Task description: Begin at the line containing "- More characters" in the entries below and end at the line containing "关于 Node 的笔记在"; transcribe that range exactly and nothing outside it.

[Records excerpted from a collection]
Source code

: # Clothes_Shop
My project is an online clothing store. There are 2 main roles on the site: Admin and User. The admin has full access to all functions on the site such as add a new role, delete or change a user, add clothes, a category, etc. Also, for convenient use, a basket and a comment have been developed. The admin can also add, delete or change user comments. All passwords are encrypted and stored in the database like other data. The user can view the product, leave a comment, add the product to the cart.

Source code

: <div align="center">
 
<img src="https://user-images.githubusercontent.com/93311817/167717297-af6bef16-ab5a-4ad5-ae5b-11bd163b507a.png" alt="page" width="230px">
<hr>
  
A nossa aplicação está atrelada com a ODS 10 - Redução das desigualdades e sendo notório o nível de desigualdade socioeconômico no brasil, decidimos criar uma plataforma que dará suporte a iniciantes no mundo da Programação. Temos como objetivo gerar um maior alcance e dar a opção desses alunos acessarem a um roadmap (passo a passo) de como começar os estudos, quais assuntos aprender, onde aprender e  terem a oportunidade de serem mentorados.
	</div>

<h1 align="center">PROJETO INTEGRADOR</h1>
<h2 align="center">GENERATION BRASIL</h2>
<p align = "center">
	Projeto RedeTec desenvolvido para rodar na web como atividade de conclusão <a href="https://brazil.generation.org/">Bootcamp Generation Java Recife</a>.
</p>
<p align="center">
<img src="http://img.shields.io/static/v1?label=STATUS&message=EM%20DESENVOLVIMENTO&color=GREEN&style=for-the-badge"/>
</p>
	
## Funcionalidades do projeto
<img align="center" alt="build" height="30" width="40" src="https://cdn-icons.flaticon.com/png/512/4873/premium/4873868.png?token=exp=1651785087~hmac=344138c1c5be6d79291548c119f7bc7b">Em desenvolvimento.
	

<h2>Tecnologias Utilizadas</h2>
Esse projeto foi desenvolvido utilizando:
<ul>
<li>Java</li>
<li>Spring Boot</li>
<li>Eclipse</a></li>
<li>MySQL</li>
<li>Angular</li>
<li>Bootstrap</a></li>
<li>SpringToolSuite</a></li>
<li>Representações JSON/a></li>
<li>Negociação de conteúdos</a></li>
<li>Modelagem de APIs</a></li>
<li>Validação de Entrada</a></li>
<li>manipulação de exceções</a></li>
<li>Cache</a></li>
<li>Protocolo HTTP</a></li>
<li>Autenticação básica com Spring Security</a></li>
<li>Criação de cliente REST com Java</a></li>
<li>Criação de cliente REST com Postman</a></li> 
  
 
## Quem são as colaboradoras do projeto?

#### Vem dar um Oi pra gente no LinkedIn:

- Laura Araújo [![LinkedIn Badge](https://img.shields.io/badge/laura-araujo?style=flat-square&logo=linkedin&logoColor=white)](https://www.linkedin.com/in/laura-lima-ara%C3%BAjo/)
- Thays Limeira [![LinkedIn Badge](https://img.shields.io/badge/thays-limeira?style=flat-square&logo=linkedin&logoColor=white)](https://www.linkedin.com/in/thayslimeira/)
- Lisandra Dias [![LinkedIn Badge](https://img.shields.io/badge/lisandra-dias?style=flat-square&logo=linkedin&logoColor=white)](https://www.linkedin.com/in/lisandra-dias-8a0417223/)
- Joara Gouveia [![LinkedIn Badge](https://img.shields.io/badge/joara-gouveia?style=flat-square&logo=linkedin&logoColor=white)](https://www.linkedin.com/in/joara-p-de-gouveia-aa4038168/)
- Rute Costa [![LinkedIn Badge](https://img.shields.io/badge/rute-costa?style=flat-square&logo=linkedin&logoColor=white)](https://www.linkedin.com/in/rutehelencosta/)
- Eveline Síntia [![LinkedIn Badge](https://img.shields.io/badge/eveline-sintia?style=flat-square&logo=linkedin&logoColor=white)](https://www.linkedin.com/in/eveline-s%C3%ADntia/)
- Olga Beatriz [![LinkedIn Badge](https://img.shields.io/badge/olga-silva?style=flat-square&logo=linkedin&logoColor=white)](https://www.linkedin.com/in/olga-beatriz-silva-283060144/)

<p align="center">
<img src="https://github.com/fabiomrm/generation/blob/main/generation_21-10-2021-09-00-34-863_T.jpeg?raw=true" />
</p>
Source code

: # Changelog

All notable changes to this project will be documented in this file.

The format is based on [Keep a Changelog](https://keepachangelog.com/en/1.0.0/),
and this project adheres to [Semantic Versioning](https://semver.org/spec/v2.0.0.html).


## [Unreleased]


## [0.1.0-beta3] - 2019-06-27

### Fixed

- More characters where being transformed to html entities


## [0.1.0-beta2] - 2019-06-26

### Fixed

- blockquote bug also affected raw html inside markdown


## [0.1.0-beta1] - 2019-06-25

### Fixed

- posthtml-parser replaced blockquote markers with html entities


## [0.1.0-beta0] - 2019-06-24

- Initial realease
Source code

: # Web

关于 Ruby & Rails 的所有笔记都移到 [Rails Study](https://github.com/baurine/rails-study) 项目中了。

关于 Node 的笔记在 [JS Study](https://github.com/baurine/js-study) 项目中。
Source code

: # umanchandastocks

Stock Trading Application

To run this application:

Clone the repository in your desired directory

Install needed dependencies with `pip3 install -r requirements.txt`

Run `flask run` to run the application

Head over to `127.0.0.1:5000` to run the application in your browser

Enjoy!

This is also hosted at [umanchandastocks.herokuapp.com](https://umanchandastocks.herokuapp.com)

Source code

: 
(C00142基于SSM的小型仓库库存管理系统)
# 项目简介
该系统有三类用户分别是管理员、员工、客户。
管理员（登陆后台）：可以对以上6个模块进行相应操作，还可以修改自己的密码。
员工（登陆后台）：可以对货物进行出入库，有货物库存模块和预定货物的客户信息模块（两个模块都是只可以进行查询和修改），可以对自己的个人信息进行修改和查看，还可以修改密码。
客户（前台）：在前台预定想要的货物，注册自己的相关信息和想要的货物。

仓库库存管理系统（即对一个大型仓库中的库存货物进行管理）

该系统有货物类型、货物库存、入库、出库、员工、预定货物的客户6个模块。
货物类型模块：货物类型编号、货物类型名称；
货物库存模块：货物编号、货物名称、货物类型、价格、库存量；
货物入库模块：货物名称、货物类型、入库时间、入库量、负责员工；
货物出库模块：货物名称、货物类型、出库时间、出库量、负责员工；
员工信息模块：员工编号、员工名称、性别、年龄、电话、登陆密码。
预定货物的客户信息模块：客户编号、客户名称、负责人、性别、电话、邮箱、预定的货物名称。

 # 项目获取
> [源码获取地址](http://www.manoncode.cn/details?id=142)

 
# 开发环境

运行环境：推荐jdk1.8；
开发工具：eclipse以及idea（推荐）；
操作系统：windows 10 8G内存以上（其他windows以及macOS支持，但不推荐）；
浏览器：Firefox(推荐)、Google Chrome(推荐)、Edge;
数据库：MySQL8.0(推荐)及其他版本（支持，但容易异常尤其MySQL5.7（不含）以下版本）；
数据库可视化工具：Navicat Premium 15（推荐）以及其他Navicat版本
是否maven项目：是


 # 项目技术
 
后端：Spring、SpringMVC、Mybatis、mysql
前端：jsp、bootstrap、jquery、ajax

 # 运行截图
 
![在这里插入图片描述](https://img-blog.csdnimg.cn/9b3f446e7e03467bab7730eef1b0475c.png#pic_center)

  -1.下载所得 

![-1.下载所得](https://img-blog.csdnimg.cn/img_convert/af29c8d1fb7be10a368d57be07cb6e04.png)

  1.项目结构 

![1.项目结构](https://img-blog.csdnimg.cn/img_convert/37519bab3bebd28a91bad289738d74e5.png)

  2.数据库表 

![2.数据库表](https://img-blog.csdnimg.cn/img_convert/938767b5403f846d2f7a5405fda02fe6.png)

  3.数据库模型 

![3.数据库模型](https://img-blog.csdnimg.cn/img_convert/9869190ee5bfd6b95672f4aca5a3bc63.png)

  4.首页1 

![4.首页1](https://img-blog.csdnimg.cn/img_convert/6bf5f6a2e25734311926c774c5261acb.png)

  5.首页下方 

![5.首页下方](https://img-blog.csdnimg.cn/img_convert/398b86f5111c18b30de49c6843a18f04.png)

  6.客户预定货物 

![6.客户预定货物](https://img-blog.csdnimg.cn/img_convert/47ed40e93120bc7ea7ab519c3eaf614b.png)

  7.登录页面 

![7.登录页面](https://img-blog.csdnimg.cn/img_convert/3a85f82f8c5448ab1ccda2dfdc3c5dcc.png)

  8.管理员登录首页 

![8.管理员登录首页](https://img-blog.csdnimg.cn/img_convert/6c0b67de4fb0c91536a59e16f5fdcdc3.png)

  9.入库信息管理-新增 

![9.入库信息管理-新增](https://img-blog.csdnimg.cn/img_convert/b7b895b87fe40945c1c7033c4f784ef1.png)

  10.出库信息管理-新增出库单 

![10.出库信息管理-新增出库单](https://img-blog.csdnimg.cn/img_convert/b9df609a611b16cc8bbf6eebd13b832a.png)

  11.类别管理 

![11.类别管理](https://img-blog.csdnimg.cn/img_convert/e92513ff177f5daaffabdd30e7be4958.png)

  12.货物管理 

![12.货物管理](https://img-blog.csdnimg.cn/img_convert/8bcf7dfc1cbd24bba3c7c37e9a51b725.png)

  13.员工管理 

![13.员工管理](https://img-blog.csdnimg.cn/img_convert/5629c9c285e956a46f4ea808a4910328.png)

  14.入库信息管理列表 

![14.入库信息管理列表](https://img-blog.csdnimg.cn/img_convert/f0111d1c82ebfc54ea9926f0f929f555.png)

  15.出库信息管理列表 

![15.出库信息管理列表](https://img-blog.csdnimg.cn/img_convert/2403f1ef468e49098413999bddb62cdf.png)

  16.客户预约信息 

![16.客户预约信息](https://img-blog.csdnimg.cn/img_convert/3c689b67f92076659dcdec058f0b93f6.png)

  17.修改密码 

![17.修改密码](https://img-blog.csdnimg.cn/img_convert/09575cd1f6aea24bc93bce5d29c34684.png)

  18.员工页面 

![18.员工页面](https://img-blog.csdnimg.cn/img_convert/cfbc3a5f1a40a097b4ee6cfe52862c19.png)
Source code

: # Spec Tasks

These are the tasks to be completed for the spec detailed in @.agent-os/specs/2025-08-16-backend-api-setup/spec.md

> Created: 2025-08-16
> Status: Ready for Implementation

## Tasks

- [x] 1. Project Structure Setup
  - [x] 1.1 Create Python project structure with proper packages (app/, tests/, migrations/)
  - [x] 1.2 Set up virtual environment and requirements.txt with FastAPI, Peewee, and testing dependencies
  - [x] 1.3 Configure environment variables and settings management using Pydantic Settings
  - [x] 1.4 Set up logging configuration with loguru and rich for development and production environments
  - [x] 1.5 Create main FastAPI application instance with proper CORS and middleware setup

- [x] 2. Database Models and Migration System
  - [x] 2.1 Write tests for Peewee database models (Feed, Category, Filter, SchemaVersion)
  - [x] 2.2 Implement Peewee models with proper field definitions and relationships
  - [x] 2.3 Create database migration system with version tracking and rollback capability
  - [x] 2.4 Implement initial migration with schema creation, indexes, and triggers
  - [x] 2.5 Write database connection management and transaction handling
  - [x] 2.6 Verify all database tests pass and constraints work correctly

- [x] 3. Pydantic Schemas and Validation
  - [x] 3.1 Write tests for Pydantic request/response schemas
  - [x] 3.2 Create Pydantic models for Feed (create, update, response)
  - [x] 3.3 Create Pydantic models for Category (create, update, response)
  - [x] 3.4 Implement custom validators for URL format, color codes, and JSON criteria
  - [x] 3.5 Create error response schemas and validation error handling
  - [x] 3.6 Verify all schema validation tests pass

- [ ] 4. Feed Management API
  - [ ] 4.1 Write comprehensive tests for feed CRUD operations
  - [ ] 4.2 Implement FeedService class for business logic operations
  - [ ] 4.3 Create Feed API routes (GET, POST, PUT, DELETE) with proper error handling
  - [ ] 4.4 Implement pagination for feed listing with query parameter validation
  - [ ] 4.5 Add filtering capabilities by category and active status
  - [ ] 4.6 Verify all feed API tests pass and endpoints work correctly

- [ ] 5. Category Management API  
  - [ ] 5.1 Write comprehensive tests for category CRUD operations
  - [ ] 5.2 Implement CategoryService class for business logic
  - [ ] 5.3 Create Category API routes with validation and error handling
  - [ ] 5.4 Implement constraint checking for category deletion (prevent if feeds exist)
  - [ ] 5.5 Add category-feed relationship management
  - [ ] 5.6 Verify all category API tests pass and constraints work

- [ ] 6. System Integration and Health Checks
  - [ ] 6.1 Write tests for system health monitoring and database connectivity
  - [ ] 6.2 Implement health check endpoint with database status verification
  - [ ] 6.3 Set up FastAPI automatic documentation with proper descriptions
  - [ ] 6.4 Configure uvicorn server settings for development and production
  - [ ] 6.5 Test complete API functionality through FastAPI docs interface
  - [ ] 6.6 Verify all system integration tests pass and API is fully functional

Answer for the task:
- More characters where being transformed to html entities


## [0.1.0-beta2] - 2019-06-26

### Fixed

- blockquote bug also affected raw html inside markdown


## [0.1.0-beta1] - 2019-06-25

### Fixed

- posthtml-parser replaced blockquote markers with html entities


## [0.1.0-beta0] - 2019-06-24

- Initial realease
Source code

: # Web

关于 Ruby & Rails 的所有笔记都移到 [Rails Study](https://github.com/baurine/rails-study) 项目中了。

关于 Node 的笔记在 [JS Study](https://github.com/baurine/js-study) 项目中。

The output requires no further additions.